Sub-contracting

The regulations provide new tools which will help councils control sub-contracting. This will enable councils to guard against the involvement of sub-contractors with a history of persistent poor performance or offences which should bar them from working on public sector contracts.


What is this about?

The regulations provide new tools which will help councils control sub-contracting.

This will enable councils to guard against the involvement of sub-contractors with a history of persistent poor performance or offences which should bar them from working on public sector contracts.

What is new?

In the procurement documents the council can ask tenderers to indicate any share of the contract that they intend to sub-contract and the proposed sub-contractors.

Once the contract has been awarded (and at the latest when the contract commences), the council must require the main contractor to notify it of the name, contact details and legal representatives of its sub-contractors (to the extent this is known at the time).

This applies only to contracts for services and works to be provided at a facility under the direct oversight of the council and to sub-contractors involved in those services or works.

The council must require the main contractor to notify it of any changes to the information and to provide the same information on any new sub-contractors.

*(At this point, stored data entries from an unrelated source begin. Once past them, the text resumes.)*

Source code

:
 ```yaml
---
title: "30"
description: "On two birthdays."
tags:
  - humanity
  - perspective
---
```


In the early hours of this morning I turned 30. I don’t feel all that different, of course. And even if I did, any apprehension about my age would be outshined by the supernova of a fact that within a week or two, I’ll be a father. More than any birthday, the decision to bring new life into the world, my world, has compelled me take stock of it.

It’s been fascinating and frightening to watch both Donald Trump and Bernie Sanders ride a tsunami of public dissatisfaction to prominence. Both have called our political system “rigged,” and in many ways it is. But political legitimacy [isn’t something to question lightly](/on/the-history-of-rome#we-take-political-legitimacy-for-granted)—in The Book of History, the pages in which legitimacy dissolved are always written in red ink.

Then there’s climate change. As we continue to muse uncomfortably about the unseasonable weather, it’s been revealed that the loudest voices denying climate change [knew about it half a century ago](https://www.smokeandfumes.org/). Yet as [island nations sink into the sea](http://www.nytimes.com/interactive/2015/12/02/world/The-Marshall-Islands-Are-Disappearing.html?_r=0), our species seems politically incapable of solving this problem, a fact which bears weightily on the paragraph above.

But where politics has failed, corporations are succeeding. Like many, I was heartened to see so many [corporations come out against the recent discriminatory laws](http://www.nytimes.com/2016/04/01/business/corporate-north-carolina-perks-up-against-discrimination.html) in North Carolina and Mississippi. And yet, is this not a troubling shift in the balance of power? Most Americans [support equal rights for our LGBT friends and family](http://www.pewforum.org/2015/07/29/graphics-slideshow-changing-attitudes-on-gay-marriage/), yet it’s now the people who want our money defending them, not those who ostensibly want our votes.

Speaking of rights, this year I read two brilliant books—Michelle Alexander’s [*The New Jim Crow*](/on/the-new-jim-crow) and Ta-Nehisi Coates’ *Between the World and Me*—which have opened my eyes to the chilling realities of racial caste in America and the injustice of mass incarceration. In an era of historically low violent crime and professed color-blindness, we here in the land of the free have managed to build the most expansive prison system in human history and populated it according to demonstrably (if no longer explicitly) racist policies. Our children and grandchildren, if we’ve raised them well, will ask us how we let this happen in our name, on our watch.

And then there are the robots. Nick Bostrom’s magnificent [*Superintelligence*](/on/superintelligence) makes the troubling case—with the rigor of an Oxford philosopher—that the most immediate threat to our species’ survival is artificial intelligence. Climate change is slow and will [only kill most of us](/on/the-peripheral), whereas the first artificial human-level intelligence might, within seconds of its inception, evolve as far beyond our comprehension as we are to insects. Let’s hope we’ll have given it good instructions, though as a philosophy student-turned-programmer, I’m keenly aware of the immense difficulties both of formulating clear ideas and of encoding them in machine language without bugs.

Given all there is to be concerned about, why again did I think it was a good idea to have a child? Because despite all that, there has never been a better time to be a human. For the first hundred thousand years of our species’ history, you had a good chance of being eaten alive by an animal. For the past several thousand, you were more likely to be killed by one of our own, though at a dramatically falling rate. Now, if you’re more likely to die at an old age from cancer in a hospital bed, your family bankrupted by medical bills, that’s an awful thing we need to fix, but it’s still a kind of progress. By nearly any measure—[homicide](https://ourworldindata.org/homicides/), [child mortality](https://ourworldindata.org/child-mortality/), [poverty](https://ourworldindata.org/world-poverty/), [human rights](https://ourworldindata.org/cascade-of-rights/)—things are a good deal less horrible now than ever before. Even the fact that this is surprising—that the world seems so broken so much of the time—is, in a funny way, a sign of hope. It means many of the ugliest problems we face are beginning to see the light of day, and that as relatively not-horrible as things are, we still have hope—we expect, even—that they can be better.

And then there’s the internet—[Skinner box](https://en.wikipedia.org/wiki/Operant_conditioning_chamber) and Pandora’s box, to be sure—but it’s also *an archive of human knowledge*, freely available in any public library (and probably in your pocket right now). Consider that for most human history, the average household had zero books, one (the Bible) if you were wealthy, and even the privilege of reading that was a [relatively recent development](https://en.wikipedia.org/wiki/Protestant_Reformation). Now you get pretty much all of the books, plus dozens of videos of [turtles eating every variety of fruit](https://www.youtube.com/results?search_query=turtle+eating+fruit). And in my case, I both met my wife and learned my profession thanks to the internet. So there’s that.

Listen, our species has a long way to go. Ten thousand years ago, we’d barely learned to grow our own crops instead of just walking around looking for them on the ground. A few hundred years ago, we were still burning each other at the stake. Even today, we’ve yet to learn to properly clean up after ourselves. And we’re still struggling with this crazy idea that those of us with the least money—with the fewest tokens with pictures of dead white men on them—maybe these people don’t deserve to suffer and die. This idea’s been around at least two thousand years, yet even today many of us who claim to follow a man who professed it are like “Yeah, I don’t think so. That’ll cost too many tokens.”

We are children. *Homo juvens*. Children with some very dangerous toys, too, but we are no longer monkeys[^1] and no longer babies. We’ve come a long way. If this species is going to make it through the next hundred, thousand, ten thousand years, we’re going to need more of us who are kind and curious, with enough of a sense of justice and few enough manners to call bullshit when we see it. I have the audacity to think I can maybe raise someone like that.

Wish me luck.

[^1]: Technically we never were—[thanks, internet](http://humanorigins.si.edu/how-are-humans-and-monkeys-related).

Councils have the choice to extend this further. The regulations give examples (e.g. to services not provided at a council facility or further along the supply chain).



Councils can require European Single Procurement Documents (ESPDs) to be provided for sub-contractors.

If the council finds that there are mandatory grounds for exclusion it must require the main contractor to replace the supplier. If there are discretionary grounds then the council can choose whether to require exclusion (see selection).

The discretionary exclusion grounds include failure to comply with social, environmental and labour law obligations (see cross-cutting social clause).